→ **WORK TO COMPLETE**
Copy whichever lines of the data hold the word "necesario".

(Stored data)
* * * * * * *
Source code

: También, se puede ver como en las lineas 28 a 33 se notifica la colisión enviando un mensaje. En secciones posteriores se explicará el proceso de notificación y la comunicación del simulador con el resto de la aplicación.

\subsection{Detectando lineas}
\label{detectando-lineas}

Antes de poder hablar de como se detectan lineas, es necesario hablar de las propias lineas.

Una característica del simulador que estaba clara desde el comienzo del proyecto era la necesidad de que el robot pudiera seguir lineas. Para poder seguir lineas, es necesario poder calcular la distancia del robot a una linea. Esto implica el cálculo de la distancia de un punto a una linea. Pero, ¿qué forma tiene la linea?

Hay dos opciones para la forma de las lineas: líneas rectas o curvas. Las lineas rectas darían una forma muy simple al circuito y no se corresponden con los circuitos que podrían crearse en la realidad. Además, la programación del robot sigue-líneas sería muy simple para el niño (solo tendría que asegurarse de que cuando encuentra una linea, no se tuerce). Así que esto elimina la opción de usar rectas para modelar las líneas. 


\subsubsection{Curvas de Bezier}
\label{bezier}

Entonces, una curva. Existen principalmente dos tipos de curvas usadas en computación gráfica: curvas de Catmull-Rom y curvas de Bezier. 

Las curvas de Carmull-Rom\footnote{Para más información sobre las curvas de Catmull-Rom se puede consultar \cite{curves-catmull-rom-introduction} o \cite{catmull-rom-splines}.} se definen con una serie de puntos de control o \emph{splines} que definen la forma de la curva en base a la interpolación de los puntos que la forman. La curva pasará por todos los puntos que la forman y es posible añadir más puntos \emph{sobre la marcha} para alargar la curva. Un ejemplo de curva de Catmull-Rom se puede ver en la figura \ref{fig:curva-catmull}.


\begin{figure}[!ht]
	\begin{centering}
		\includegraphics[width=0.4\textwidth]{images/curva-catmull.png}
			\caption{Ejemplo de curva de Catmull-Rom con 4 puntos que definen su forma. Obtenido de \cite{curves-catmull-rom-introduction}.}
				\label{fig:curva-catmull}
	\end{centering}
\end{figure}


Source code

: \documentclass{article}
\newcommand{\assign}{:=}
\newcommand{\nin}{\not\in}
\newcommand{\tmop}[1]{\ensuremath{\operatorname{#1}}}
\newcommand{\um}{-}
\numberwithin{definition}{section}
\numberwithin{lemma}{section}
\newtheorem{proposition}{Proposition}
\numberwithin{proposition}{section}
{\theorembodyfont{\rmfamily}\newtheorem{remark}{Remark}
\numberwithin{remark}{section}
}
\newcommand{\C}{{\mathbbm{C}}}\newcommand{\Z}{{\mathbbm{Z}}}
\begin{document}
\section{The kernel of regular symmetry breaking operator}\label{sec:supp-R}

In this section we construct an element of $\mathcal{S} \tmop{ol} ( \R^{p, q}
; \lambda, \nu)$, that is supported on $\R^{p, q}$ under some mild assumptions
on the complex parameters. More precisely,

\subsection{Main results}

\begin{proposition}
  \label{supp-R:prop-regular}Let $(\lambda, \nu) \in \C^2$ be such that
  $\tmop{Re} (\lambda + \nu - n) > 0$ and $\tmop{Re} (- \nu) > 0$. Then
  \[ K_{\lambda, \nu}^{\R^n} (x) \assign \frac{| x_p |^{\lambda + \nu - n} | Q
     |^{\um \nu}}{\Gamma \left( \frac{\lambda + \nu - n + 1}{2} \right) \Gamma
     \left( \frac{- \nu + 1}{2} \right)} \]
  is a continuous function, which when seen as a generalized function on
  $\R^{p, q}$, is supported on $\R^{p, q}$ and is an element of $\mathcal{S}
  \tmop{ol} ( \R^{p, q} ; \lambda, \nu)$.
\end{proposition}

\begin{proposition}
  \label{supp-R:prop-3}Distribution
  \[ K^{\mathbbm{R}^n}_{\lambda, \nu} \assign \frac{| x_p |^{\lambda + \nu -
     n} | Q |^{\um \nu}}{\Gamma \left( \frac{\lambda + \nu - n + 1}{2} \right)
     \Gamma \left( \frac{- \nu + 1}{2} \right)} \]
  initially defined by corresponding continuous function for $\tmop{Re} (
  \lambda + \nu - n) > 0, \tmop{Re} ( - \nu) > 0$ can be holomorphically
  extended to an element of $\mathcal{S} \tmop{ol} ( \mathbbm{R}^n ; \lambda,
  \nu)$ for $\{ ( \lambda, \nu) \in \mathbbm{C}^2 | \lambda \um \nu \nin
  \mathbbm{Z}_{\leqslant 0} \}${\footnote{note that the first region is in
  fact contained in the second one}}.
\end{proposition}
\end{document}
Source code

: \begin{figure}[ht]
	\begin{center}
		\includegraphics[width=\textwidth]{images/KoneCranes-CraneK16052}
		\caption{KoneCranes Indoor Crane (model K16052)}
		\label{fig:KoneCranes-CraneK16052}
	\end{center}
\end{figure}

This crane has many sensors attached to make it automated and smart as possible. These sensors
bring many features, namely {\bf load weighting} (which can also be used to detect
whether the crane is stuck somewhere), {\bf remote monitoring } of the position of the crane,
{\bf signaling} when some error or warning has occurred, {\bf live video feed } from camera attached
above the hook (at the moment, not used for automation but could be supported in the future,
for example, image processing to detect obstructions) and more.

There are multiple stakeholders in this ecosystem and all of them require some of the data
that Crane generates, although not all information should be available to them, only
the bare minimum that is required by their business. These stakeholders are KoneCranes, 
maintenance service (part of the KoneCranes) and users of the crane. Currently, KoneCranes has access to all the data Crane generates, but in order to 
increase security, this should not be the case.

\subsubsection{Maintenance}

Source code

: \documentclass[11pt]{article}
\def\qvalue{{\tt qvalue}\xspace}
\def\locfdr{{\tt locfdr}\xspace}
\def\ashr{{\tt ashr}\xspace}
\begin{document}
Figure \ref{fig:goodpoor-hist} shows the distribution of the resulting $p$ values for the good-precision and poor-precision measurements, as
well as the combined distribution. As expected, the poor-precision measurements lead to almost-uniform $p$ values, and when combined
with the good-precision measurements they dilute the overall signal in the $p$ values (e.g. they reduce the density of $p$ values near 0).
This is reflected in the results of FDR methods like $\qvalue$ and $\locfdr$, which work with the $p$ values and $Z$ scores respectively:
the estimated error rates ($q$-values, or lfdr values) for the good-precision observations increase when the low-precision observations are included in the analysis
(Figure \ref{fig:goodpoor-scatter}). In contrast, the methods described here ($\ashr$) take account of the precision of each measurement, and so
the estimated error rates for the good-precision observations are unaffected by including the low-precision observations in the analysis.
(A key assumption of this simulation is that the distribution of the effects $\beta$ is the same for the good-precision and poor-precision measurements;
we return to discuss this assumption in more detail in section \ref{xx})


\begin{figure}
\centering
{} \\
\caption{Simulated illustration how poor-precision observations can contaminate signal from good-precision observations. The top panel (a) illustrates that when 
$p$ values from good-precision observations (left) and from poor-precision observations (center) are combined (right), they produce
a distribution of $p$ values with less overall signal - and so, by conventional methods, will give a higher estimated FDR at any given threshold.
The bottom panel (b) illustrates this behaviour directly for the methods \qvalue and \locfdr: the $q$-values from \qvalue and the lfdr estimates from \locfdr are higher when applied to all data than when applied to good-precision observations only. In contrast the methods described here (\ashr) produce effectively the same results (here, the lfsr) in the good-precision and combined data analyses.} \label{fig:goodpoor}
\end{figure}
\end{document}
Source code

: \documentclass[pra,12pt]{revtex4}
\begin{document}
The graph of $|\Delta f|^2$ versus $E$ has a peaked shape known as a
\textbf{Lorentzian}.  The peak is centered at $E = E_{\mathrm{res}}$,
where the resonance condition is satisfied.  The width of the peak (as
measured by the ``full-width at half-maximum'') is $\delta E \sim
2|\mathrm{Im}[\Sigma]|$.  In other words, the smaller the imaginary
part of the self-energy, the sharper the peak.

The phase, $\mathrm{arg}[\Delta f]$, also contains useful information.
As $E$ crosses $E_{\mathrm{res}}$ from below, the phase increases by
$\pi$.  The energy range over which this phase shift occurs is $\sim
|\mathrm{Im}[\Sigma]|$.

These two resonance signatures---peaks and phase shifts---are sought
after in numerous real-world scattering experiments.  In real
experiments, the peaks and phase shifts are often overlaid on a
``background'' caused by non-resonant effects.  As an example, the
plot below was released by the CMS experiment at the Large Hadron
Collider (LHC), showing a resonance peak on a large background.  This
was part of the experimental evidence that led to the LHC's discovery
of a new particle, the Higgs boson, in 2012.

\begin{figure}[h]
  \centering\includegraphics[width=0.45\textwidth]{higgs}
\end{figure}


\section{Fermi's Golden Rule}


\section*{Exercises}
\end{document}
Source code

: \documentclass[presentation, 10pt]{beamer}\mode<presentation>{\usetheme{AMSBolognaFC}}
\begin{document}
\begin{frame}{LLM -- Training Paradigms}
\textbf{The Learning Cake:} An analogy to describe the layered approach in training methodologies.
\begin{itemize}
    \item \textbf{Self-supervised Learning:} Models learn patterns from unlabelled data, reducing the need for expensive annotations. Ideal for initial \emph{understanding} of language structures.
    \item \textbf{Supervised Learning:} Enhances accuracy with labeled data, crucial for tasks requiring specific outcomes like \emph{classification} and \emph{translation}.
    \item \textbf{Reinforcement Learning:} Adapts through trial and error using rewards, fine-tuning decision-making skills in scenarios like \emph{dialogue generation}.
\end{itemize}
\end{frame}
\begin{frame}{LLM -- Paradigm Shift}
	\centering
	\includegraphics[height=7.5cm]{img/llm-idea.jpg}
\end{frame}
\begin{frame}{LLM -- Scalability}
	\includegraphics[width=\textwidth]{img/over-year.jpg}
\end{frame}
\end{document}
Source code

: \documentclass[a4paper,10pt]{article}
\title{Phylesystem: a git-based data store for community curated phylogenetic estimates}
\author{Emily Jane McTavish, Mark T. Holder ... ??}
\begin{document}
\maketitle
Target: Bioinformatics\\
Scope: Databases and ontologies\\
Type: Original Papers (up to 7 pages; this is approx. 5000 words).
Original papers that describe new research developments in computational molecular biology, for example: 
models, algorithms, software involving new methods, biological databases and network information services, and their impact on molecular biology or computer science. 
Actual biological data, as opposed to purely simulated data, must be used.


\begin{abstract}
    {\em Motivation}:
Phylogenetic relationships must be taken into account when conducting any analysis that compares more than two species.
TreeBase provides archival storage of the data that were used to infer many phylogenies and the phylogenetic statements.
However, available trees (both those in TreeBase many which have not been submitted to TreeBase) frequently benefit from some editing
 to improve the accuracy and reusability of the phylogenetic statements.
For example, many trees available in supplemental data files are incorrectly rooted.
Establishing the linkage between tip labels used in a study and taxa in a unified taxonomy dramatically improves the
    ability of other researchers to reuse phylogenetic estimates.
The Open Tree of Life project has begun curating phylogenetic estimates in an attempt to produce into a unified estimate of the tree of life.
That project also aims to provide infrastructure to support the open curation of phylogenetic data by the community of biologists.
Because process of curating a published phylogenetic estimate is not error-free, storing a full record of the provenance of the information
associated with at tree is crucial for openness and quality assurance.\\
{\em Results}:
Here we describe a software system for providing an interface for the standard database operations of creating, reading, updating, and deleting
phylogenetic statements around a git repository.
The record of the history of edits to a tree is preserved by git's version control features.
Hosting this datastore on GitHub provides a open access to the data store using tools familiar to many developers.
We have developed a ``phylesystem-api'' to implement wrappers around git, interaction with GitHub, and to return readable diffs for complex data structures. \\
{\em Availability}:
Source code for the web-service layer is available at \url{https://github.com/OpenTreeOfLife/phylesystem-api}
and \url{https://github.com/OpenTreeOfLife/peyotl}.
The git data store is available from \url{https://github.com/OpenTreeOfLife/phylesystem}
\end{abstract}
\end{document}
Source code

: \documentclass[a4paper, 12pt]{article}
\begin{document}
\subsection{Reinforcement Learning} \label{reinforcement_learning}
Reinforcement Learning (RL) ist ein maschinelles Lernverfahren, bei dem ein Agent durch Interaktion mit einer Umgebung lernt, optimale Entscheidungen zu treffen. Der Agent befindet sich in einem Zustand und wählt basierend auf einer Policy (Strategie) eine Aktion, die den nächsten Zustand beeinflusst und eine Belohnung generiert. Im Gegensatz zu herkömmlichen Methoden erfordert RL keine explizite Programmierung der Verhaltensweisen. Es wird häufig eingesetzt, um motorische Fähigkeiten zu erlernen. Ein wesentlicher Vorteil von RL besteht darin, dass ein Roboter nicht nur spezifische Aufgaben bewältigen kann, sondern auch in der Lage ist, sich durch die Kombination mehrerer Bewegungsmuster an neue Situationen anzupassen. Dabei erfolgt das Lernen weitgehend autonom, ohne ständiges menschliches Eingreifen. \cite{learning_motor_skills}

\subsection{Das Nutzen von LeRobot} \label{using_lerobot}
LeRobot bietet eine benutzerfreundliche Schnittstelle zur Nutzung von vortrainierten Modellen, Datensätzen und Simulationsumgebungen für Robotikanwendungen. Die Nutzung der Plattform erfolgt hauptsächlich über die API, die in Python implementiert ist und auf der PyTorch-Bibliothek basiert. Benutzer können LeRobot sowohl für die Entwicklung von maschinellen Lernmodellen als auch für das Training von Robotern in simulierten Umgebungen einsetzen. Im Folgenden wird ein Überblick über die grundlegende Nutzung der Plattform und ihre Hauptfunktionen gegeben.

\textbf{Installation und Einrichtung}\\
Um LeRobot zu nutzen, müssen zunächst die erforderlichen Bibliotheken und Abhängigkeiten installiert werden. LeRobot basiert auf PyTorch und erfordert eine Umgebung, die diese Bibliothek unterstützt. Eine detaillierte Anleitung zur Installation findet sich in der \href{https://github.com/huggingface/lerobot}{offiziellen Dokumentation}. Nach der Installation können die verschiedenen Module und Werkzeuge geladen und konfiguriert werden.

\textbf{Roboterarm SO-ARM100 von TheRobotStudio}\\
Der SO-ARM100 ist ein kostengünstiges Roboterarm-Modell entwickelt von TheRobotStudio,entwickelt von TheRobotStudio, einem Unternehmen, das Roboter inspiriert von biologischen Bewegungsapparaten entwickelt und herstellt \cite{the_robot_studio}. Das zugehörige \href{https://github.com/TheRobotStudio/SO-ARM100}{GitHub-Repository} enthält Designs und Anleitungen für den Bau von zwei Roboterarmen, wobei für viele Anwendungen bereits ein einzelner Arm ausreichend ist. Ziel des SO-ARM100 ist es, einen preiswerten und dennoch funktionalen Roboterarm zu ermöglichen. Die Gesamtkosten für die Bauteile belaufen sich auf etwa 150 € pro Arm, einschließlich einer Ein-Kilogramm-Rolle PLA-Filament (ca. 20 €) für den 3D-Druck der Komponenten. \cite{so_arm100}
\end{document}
* * * * * * *
→ **EXPECTED ANSWER**
Antes de poder hablar de como se detectan lineas, es necesario hablar de las propias lineas.
Una característica del simulador que estaba clara desde el comienzo del proyecto era la necesidad de que el robot pudiera seguir lineas. Para poder seguir lineas, es necesario poder calcular la distancia del robot a una linea. Esto implica el cálculo de la distancia de un punto a una linea. Pero, ¿qué forma tiene la linea?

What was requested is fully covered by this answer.